What's in a name?
I don't know what it is or where it comes from (maybe human nature?) - but I love and am fascinated by how things are named and how they are structured. One of the first things I do when I grab a new book or journal is to check out the table of contents. Sometimes my focus goes straight to the subject matter (the "what" that is there... or what's not there). But more often my first glances at a table of contents are to try and get a feel for how the author(s)/editor(s) organized the text that follows.
I used to (still do but not as often/many) collect math textbooks. My first career choice after decided that I wasn't cut out for music composition/music education was to be a math teacher. When I first got the chance to actually teach a group of students I realized how many of the math books that I had as resources were horrible -- they had lousy definitions, not enough examples, and were overall just not organized very well. I think this is where I started collected as many math books as I could. I had thought (up until that point) that math was, well, MATH (set in stone, impermeable). It had never dawned on me that you could come at a subject as hard and as true as MATH from different points of view, different perspectives.
My fascination with naming/organizing spilled over into other nonfiction areas and continues today in my many literature reviews as a grad student. (Naming/organizing doesn't seem to be all that important to me in fiction.) Not just what the titles of the articles/chapters are... but who wrote them. How many did they write? Who did they collaborate with? Have they collaborated before? Taking an even bigger step back... who is arguing with who? Is there a method to how the chapters/articles were ordered? Would I have ordered them differently? Are there "holes" there - empty spaces within the text that need to be addressed?

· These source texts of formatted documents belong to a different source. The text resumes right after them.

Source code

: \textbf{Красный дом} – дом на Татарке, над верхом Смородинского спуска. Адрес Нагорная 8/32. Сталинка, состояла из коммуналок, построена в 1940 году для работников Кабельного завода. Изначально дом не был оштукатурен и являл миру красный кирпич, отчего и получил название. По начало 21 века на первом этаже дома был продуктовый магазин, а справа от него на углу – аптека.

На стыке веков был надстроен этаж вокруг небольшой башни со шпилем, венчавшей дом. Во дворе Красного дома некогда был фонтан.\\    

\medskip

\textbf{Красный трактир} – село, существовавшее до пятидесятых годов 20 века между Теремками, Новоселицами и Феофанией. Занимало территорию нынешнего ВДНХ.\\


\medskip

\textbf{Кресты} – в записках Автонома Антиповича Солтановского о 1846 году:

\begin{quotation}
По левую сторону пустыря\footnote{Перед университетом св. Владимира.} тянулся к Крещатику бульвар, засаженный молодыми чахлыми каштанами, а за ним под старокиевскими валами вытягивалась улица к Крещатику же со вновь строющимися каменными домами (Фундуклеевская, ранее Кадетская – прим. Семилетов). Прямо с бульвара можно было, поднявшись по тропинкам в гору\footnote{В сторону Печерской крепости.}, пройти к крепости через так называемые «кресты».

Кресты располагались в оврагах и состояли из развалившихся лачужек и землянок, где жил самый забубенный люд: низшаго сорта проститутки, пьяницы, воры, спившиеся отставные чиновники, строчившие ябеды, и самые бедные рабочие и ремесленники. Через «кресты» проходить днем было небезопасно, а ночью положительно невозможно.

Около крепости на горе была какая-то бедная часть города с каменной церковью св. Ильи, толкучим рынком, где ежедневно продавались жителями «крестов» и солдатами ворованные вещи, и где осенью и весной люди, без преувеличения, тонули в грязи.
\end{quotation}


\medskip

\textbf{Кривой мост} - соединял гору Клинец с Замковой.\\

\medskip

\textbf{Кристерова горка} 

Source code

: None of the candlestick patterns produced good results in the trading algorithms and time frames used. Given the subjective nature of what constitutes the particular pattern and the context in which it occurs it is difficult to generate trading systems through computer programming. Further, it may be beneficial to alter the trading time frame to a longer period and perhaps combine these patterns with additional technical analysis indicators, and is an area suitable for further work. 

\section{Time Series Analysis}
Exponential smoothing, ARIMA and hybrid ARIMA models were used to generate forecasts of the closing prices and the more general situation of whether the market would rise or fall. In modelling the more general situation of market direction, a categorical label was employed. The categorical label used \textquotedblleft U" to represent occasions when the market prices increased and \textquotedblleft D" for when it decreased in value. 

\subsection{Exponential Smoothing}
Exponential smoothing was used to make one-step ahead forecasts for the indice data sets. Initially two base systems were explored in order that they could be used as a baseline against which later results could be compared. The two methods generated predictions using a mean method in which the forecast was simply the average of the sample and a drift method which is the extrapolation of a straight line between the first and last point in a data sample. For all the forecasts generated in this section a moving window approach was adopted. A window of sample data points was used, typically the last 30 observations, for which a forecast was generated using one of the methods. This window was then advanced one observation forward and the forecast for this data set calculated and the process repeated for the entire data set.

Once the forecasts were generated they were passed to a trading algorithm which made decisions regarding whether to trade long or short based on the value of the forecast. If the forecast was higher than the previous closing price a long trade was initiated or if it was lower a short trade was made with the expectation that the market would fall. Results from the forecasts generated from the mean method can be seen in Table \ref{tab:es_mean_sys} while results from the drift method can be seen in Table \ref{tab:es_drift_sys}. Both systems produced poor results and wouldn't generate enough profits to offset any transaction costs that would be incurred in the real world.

In today's age of instant editing with computers, the internet, wikis/blogs, etc. I guess the permanency of a printed text is what draws me to ask these kinds of questions. When we put something in print and we attach our names to it - that's pretty powerful stuff right there. A group of people that have gotten together to collaborate on a topic/subject/domain to say, "To the best of our knowledge and reasoning capabilities, this is what's so as of now... and here's where we need to go from here." How exciting is that?!?
What brought about this reflection? In the past 2-3 days I've been moving all of my online life/identity together into this one, hopefully more streamlined place on the web: matthewkr.com. I had a "personal" website set up via iWeb, a blended personal/professional blog at Blogspot, and various other pages with my work strewn across wikis and other domains. Up until now. I'm busy piecing my life back together using the Wordpress platform - and it was this process (which I am choosing to embrace as a spiritual/creative act) that caused this stir inside me about naming things. All of a sudden I had to name and organize my life and set it (as least semi-) in stone. And that required some thought.
I wanted this space to be a place of my own, something that when others visit they would leave saying, "Oh, okay... I see who you are. That's pretty cool." But I had to figure out what all of the pieces were going to be. And then I had to name them. And then I had to figure out how everything fit together.
I visited the websites of some of my professors (Kevin Oliver), mentors (Lori Holcomb, Richard Waters, Bethany Smith), and people I'd like to meet/look up to (Punya Mishra, Matthew Koehler, Mia Michaels, Richard Mayer, Richard Clark, Everett Bogue, Paul McCartney,) to generate some ideas. What you're seeing is a result of those observations, a lot of thought and one-on-one time with my MacBook Pro. It does skew more to the professional than the personal and I'll own that that's so right now. But as I'm trying on the role of scholar/professor in a digitally saturated age - what you are seeing is at least one experiment... on step in the direction towards saying "This is me" to the world.